9/20 Is there a way in Twiki to have children inherit settings from a
parent? I know there is a WebTopicEditTemplate which you can use
for an entire Web, but what I want is to be able to have all of
the children under a given topic automatically be populated with
a template of settings when created. Is there a way to do that?
Right now I copy and paste my settings each time and not only does
that take time but there's a chance I forget to do it or else make
an error.
\_ Setting of arbitrary parent *topic*? I don't know of any feature
by default. For my purpose, I wrote a plugin that made twiki
use a custom EditTemplate depending on the suffix of a topic
name. I imagine similar concept can be used to check the the
parent variable. Search twiki site first to see if such plugins
already exist.
\_ Well, I just want the concept of a child topic inheriting a
template from its parent topic.
\_ But how do you specify *which* settings it inherit? When
you first create a topic, twiki loads the default topic
template and loads it in the edit box. Settings are
interpreted on the fly by running through the topic text
file twice. The settings are just part of normal text
as far as it's considered. You need a way to specify which
setting to inherit by perhaps wrapping it around a
TWikiVariable. And given that you can change the parent
of a topic by changing its metadata, interpreting it on the
fly is probably the best way to handle it given current
twiki behavior.
\_ It should inherit all of them. Every Set = from the
parent gets set in the child at creation time. If the
parent changes later then too bad.
\_ Keep in mind that TWiki didn't even have a concept
of parent/child until few years ago. At least for
the current implementation of new topic template
reading, it looked to me like you'd have to actually
overwrite that function within twiki's edit script
itself and can't be extended with just plugins. That
is, grabbing the variable defines from parent and
putting it in place during creation.

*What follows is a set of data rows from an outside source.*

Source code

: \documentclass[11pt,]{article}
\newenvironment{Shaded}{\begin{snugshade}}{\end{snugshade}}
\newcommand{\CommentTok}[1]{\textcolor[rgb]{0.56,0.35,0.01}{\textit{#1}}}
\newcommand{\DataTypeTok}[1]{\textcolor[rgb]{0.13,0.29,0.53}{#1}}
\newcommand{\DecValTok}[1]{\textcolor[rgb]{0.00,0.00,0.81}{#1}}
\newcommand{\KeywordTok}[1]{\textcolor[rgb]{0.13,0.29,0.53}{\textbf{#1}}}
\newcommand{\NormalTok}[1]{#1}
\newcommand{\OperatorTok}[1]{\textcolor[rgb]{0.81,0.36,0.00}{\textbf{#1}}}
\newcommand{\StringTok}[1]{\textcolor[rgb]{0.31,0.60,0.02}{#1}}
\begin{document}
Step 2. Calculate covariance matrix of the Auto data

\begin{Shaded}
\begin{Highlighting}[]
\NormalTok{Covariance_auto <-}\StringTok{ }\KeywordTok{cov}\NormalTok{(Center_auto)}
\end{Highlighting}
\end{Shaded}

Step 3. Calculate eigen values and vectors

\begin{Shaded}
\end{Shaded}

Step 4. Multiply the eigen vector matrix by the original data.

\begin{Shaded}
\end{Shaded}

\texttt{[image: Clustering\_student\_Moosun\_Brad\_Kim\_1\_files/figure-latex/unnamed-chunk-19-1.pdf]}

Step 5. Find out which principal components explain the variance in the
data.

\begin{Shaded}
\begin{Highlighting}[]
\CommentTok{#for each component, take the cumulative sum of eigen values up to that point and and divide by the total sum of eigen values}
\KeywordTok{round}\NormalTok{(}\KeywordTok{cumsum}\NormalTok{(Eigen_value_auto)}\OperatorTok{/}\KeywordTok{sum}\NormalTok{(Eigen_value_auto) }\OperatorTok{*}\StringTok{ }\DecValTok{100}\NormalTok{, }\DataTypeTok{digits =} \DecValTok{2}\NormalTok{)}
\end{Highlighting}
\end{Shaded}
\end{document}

What I was
suggesting where the settings are read on-the-fly
at each access *can* be done via plug-in. Choosing
the right wiki is a difficult task, partly because
the ideals of each wiki devel teams are different.
Wikis were originally meant to be unrestricted, which
is an ideal that TWiki developers still try to hold
to. That is one of the reason why there are commercial
wiki implementations popping up designed from groun-up
to have access restrictions. My main reason for
choosing TWiki? It's one of the few that supports
versioning of attachments, and rest of my group is
still very shy of php, which ruled out MediaWiki.